Jetzt mal ehrlich dieser zweite Boss *Pater* Gascoigne soll doch ein schlechter scherz sein? Sitze da seit gestern dran, jetzt gerade auch die Letzen 4 stunden versucht, c.a 35 mal gestorben. Kann mir nicht vorstellen das es im Spiel einen Gegner geben wird der NOCH schwerer ist als der... Schaff den easy auf hälfte aber sobald der sich verwandelt ist es vorbei. Den ersten Boss hatte ich first try geschafft aber dieser *Pater* Gascoigne ne ne...


----------



## Memphys (28. März 2015)

Lg3 schrieb:


> Jetzt mal ehrlich dieser zweite Boss *Pater* Gascoigne soll doch ein schlechter scherz sein? Sitze da seit gestern dran, jetzt gerade auch die Letzen 4 stunden versucht, c.a 35 mal gestorben. Kann mir nicht vorstellen das es im Spiel einen Gegner geben wird der NOCH schwerer ist als der... Schaff den easy auf hälfte aber sobald der sich verwandelt ist es vorbei. Den ersten Boss hatte ich first try geschafft aber dieser *Pater* Gascoigne ne ne...

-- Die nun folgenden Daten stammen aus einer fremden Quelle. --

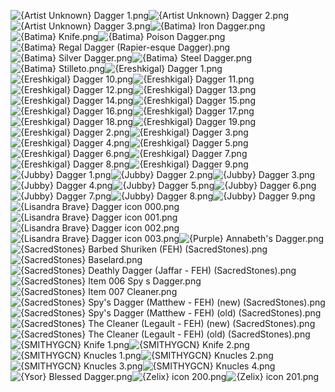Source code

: ![{Artist Unknown} Dagger 1.png](https://raw.githubusercontent.com/Klokinator/FE-Repo/main/Item%20Icons/Swords%20-%20Daggers/%7BArtist%20Unknown%7D%20Dagger%201.png "{Artist Unknown} Dagger 1.png")![{Artist Unknown} Dagger 2.png](https://raw.githubusercontent.com/Klokinator/FE-Repo/main/Item%20Icons/Swords%20-%20Daggers/%7BArtist%20Unknown%7D%20Dagger%202.png "{Artist Unknown} Dagger 2.png")![{Artist Unknown} Dagger 3.png](https://raw.githubusercontent.com/Klokinator/FE-Repo/main/Item%20Icons/Swords%20-%20Daggers/%7BArtist%20Unknown%7D%20Dagger%203.png "{Artist Unknown} Dagger 3.png")![{Batima} Iron Dagger.png](https://raw.githubusercontent.com/Klokinator/FE-Repo/main/Item%20Icons/Swords%20-%20Daggers/%7BBatima%7D%20Iron%20Dagger.png "{Batima} Iron Dagger.png")![{Batima} Knife.png](https://raw.githubusercontent.com/Klokinator/FE-Repo/main/Item%20Icons/Swords%20-%20Daggers/%7BBatima%7D%20Knife.png "{Batima} Knife.png")![{Batima} Poison Dagger.png](https://raw.githubusercontent.com/Klokinator/FE-Repo/main/Item%20Icons/Swords%20-%20Daggers/%7BBatima%7D%20Poison%20Dagger.png "{Batima} Poison Dagger.png")![{Batima} Regal Dagger (Rapier-esque Dagger).png](https://raw.githubusercontent.com/Klokinator/FE-Repo/main/Item%20Icons/Swords%20-%20Daggers/%7BBatima%7D%20Regal%20Dagger%20(Rapier-esque%20Dagger).png "{Batima} Regal Dagger (Rapier-esque Dagger).png")![{Batima} Silver Dagger.png](https://raw.githubusercontent.com/Klokinator/FE-Repo/main/Item%20Icons/Swords%20-%20Daggers/%7BBatima%7D%20Silver%20Dagger.png "{Batima} Silver Dagger.png")![{Batima} Steel Dagger.png](https://raw.githubusercontent.com/Klokinator/FE-Repo/main/Item%20Icons/Swords%20-%20Daggers/%7BBatima%7D%20Steel%20Dagger.png "{Batima} Steel Dagger.png")![{Batima} Stilleto.png](https://raw.githubusercontent.com/Klokinator/FE-Repo/main/Item%20Icons/Swords%20-%20Daggers/%7BBatima%7D%20Stilleto.png "{Batima} Stilleto.png")![{Ereshkigal} Dagger 1.png](https://raw.githubusercontent.com/Klokinator/FE-Repo/main/Item%20Icons/Swords%20-%20Daggers/%7BEreshkigal%7D%20Dagger%201.png "{Ereshkigal} Dagger 1.png")![{Ereshkigal} Dagger 10.png](https://raw.githubusercontent.com/Klokinator/FE-Repo/main/Item%20Icons/Swords%20-%20Daggers/%7BEreshkigal%7D%20Dagger%2010.png "{Ereshkigal} Dagger 10.png")![{Ereshkigal} Dagger 11.png](https://raw.githubusercontent.com/Klokinator/FE-Repo/main/Item%20Icons/Swords%20-%20Daggers/%7BEreshkigal%7D%20Dagger%2011.png "{Ereshkigal} Dagger 11.png")![{Ereshkigal} Dagger 12.png](https://raw.githubusercontent.com/Klokinator/FE-Repo/main/Item%20Icons/Swords%20-%20Daggers/%7BEreshkigal%7D%20Dagger%2012.png "{Ereshkigal} Dagger 12.png")![{Ereshkigal} Dagger 13.png](https://raw.githubusercontent.com/Klokinator/FE-Repo/main/Item%20Icons/Swords%20-%20Daggers/%7BEreshkigal%7D%20Dagger%2013.png "{Ereshkigal} Dagger 13.png")![{Ereshkigal} Dagger 14.png](https://raw.githubusercontent.com/Klokinator/FE-Repo/main/Item%20Icons/Swords%20-%20Daggers/%7BEreshkigal%7D%20Dagger%2014.png "{Ereshkigal} Dagger 14.png")![{Ereshkigal} Dagger 15.png](https://raw.githubusercontent.com/Klokinator/FE-Repo/main/Item%20Icons/Swords%20-%20Daggers/%7BEreshkigal%7D%20Dagger%2015.png "{Ereshkigal} Dagger 15.png")![{Ereshkigal} Dagger 16.png](https://raw.githubusercontent.com/Klokinator/FE-Repo/main/Item%20Icons/Swords%20-%20Daggers/%7BEreshkigal%7D%20Dagger%2016.png "{Ereshkigal} Dagger 16.png")![{Ereshkigal} Dagger 17.png](https://raw.githubusercontent.com/Klokinator/FE-Repo/main/Item%20Icons/Swords%20-%20Daggers/%7BEreshkigal%7D%20Dagger%2017.png "{Ereshkigal} Dagger 17.png")![{Ereshkigal} Dagger 18.png](https://raw.githubusercontent.com/Klokinator/FE-Repo/main/Item%20Icons/Swords%20-%20Daggers/%7BEreshkigal%7D%20Dagger%2018.png "{Ereshkigal} Dagger 18.png")![{Ereshkigal} Dagger 19.png](https://raw.githubusercontent.com/Klokinator/FE-Repo/main/Item%20Icons/Swords%20-%20Daggers/%7BEreshkigal%7D%20Dagger%2019.png "{Ereshkigal} Dagger 19.png")![{Ereshkigal} Dagger 2.png](https://raw.githubusercontent.com/Klokinator/FE-Repo/main/Item%20Icons/Swords%20-%20Daggers/%7BEreshkigal%7D%20Dagger%202.png "{Ereshkigal} Dagger 2.png")![{Ereshkigal} Dagger 3.png](https://raw.githubusercontent.com/Klokinator/FE-Repo/main/Item%20Icons/Swords%20-%20Daggers/%7BEreshkigal%7D%20Dagger%203.png "{Ereshkigal} Dagger 3.png")![{Ereshkigal} Dagger 4.png](https://raw.githubusercontent.com/Klokinator/FE-Repo/main/Item%20Icons/Swords%20-%20Daggers/%7BEreshkigal%7D%20Dagger%204.png "{Ereshkigal} Dagger 4.png")![{Ereshkigal} Dagger 5.png](https://raw.githubusercontent.com/Klokinator/FE-Repo/main/Item%20Icons/Swords%20-%20Daggers/%7BEreshkigal%7D%20Dagger%205.png "{Ereshkigal} Dagger 5.png")![{Ereshkigal} Dagger 6.png](https://raw.githubusercontent.com/Klokinator/FE-Repo/main/Item%20Icons/Swords%20-%20Daggers/%7BEreshkigal%7D%20Dagger%206.png "{Ereshkigal} Dagger 6.png")![{Ereshkigal} Dagger 7.png](https://raw.githubusercontent.com/Klokinator/FE-Repo/main/Item%20Icons/Swords%20-%20Daggers/%7BEreshkigal%7D%20Dagger%207.png "{Ereshkigal} Dagger 7.png")![{Ereshkigal} Dagger 8.png](https://raw.githubusercontent.com/Klokinator/FE-Repo/main/Item%20Icons/Swords%20-%20Daggers/%7BEreshkigal%7D%20Dagger%208.png "{Ereshkigal} Dagger 8.png")![{Ereshkigal} Dagger 9.png](https://raw.githubusercontent.com/Klokinator/FE-Repo/main/Item%20Icons/Swords%20-%20Daggers/%7BEreshkigal%7D%20Dagger%209.png "{Ereshkigal} Dagger 9.png")![{Jubby} Dagger 1.png](https://raw.githubusercontent.com/Klokinator/FE-Repo/main/Item%20Icons/Swords%20-%20Daggers/%7BJubby%7D%20Dagger%201.png "{Jubby} Dagger 1.png")![{Jubby} Dagger 2.png](https://raw.githubusercontent.com/Klokinator/FE-Repo/main/Item%20Icons/Swords%20-%20Daggers/%7BJubby%7D%20Dagger%202.png "{Jubby} Dagger 2.png")![{Jubby} Dagger 3.png](https://raw.githubusercontent.com/Klokinator/FE-Repo/main/Item%20Icons/Swords%20-%20Daggers/%7BJubby%7D%20Dagger%203.png "{Jubby} Dagger 3.png")![{Jubby} Dagger 4.png](https://raw.githubusercontent.com/Klokinator/FE-Repo/main/Item%20Icons/Swords%20-%20Daggers/%7BJubby%7D%20Dagger%204.png "{Jubby} Dagger 4.png")![{Jubby} Dagger 5.png](https://raw.githubusercontent.com/Klokinator/FE-Repo/main/Item%20Icons/Swords%20-%20Daggers/%7BJubby%7D%20Dagger%205.png "{Jubby} Dagger 5.png")![{Jubby} Dagger 6.png](https://raw.githubusercontent.com/Klokinator/FE-Repo/main/Item%20Icons/Swords%20-%20Daggers/%7BJubby%7D%20Dagger%206.png "{Jubby} Dagger 6.png")![{Jubby} Dagger 7.png](https://raw.githubusercontent.com/Klokinator/FE-Repo/main/Item%20Icons/Swords%20-%20Daggers/%7BJubby%7D%20Dagger%207.png "{Jubby} Dagger 7.png")![{Jubby} Dagger 8.png](https://raw.githubusercontent.com/Klokinator/FE-Repo/main/Item%20Icons/Swords%20-%20Daggers/%7BJubby%7D%20Dagger%208.png "{Jubby} Dagger 8.png")![{Jubby} Dagger 9.png](https://raw.githubusercontent.com/Klokinator/FE-Repo/main/Item%20Icons/Swords%20-%20Daggers/%7BJubby%7D%20Dagger%209.png "{Jubby} Dagger 9.png")![{Lisandra Brave} Dagger icon 000.png](https://raw.githubusercontent.com/Klokinator/FE-Repo/main/Item%20Icons/Swords%20-%20Daggers/%7BLisandra%20Brave%7D%20Dagger%20icon%20000.png "{Lisandra Brave} Dagger icon 000.png")![{Lisandra Brave} Dagger icon 001.png](https://raw.githubusercontent.com/Klokinator/FE-Repo/main/Item%20Icons/Swords%20-%20Daggers/%7BLisandra%20Brave%7D%20Dagger%20icon%20001.png "{Lisandra Brave} Dagger icon 001.png")![{Lisandra Brave} Dagger icon 002.png](https://raw.githubusercontent.com/Klokinator/FE-Repo/main/Item%20Icons/Swords%20-%20Daggers/%7BLisandra%20Brave%7D%20Dagger%20icon%20002.png "{Lisandra Brave} Dagger icon 002.png")![{Lisandra Brave} Dagger icon 003.png](https://raw.githubusercontent.com/Klokinator/FE-Repo/main/Item%20Icons/Swords%20-%20Daggers/%7BLisandra%20Brave%7D%20Dagger%20icon%20003.png "{Lisandra Brave} Dagger icon 003.png")![{Purple} Annabeth's Dagger.png](https://raw.githubusercontent.com/Klokinator/FE-Repo/main/Item%20Icons/Swords%20-%20Daggers/%7BPurple%7D%20Annabeth's%20Dagger.png "{Purple} Annabeth's Dagger.png")![{SacredStones} Barbed Shuriken (FEH) (SacredStones).png](https://raw.githubusercontent.com/Klokinator/FE-Repo/main/Item%20Icons/Swords%20-%20Daggers/%7BSacredStones%7D%20Barbed%20Shuriken%20(FEH)%20(SacredStones).png "{SacredStones} Barbed Shuriken (FEH) (SacredStones).png")![{SacredStones} Baselard.png](https://raw.githubusercontent.com/Klokinator/FE-Repo/main/Item%20Icons/Swords%20-%20Daggers/%7BSacredStones%7D%20Baselard.png "{SacredStones} Baselard.png")![{SacredStones} Deathly Dagger (Jaffar - FEH) (SacredStones).png](https://raw.githubusercontent.com/Klokinator/FE-Repo/main/Item%20Icons/Swords%20-%20Daggers/%7BSacredStones%7D%20Deathly%20Dagger%20(Jaffar%20-%20FEH)%20(SacredStones).png "{SacredStones} Deathly Dagger (Jaffar - FEH) (SacredStones).png")![{SacredStones} Item 006 Spy s Dagger.png](https://raw.githubusercontent.com/Klokinator/FE-Repo/main/Item%20Icons/Swords%20-%20Daggers/%7BSacredStones%7D%20Item%20006%20Spy%20s%20Dagger.png "{SacredStones} Item 006 Spy s Dagger.png")![{SacredStones} Item 007 Cleaner.png](https://raw.githubusercontent.com/Klokinator/FE-Repo/main/Item%20Icons/Swords%20-%20Daggers/%7BSacredStones%7D%20Item%20007%20Cleaner.png "{SacredStones} Item 007 Cleaner.png")![{SacredStones} Spy's Dagger (Matthew - FEH) (new) (SacredStones).png](https://raw.githubusercontent.com/Klokinator/FE-Repo/main/Item%20Icons/Swords%20-%20Daggers/%7BSacredStones%7D%20Spy's%20Dagger%20(Matthew%20-%20FEH)%20(new)%20(SacredStones).png "{SacredStones} Spy's Dagger (Matthew - FEH) (new) (SacredStones).png")![{SacredStones} Spy's Dagger (Matthew - FEH) (old) (SacredStones).png](https://raw.githubusercontent.com/Klokinator/FE-Repo/main/Item%20Icons/Swords%20-%20Daggers/%7BSacredStones%7D%20Spy's%20Dagger%20(Matthew%20-%20FEH)%20(old)%20(SacredStones).png "{SacredStones} Spy's Dagger (Matthew - FEH) (old) (SacredStones).png")![{SacredStones} The Cleaner (Legault - FEH) (new) (SacredStones).png](https://raw.githubusercontent.com/Klokinator/FE-Repo/main/Item%20Icons/Swords%20-%20Daggers/%7BSacredStones%7D%20The%20Cleaner%20(Legault%20-%20FEH)%20(new)%20(SacredStones).png "{SacredStones} The Cleaner (Legault - FEH) (new) (SacredStones).png")![{SacredStones} The Cleaner (Legault - FEH) (old) (SacredStones).png](https://raw.githubusercontent.com/Klokinator/FE-Repo/main/Item%20Icons/Swords%20-%20Daggers/%7BSacredStones%7D%20The%20Cleaner%20(Legault%20-%20FEH)%20(old)%20(SacredStones).png "{SacredStones} The Cleaner (Legault - FEH) (old) (SacredStones).png")![{SMITHYGCN} Knife 1.png](https://raw.githubusercontent.com/Klokinator/FE-Repo/main/Item%20Icons/Swords%20-%20Daggers/%7BSMITHYGCN%7D%20Knife%201.png "{SMITHYGCN} Knife 1.png")![{SMITHYGCN} Knife 2.png](https://raw.githubusercontent.com/Klokinator/FE-Repo/main/Item%20Icons/Swords%20-%20Daggers/%7BSMITHYGCN%7D%20Knife%202.png "{SMITHYGCN} Knife 2.png")![{SMITHYGCN} Knucles 1.png](https://raw.githubusercontent.com/Klokinator/FE-Repo/main/Item%20Icons/Swords%20-%20Daggers/%7BSMITHYGCN%7D%20Knucles%201.png "{SMITHYGCN} Knucles 1.png")![{SMITHYGCN} Knucles 2.png](https://raw.githubusercontent.com/Klokinator/FE-Repo/main/Item%20Icons/Swords%20-%20Daggers/%7BSMITHYGCN%7D%20Knucles%202.png "{SMITHYGCN} Knucles 2.png")![{SMITHYGCN} Knucles 3.png](https://raw.githubusercontent.com/Klokinator/FE-Repo/main/Item%20Icons/Swords%20-%20Daggers/%7BSMITHYGCN%7D%20Knucles%203.png "{SMITHYGCN} Knucles 3.png")![{SMITHYGCN} Knucles 4.png](https://raw.githubusercontent.com/Klokinator/FE-Repo/main/Item%20Icons/Swords%20-%20Daggers/%7BSMITHYGCN%7D%20Knucles%204.png "{SMITHYGCN} Knucles 4.png")![{Ysor} Blessed Dagger.png](https://raw.githubusercontent.com/Klokinator/FE-Repo/main/Item%20Icons/Swords%20-%20Daggers/%7BYsor%7D%20Blessed%20Dagger.png "{Ysor} Blessed Dagger.png")![{Zelix} icon 200.png](https://raw.githubusercontent.com/Klokinator/FE-Repo/main/Item%20Icons/Swords%20-%20Daggers/%7BZelix%7D%20icon%20200.png "{Zelix} icon 200.png")![{Zelix} icon 201.png](https://raw.githubusercontent.com/Klokinator/FE-Repo/main/Item%20Icons/Swords%20-%20Daggers/%7BZelix%7D%20icon%20201.png "{Zelix} icon 201.png")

Der ist relativ harmlos, versuch mal ihn zu parryen (mit der Schußwaffe anschießen kurz bevor er dich trifft, dann nah vor ihn und leichten Angriff) , ist in den ersten Formen relativ einfach, bei der letzten muss man den kleinen Jump provozieren (nicht den großen, asozialen) indem man auf mittlere Distanz geht. Alternativ ist bei vielen Bossen Consumables schmeißen eine gute Option, hier allerdings nicht wirklich nötig.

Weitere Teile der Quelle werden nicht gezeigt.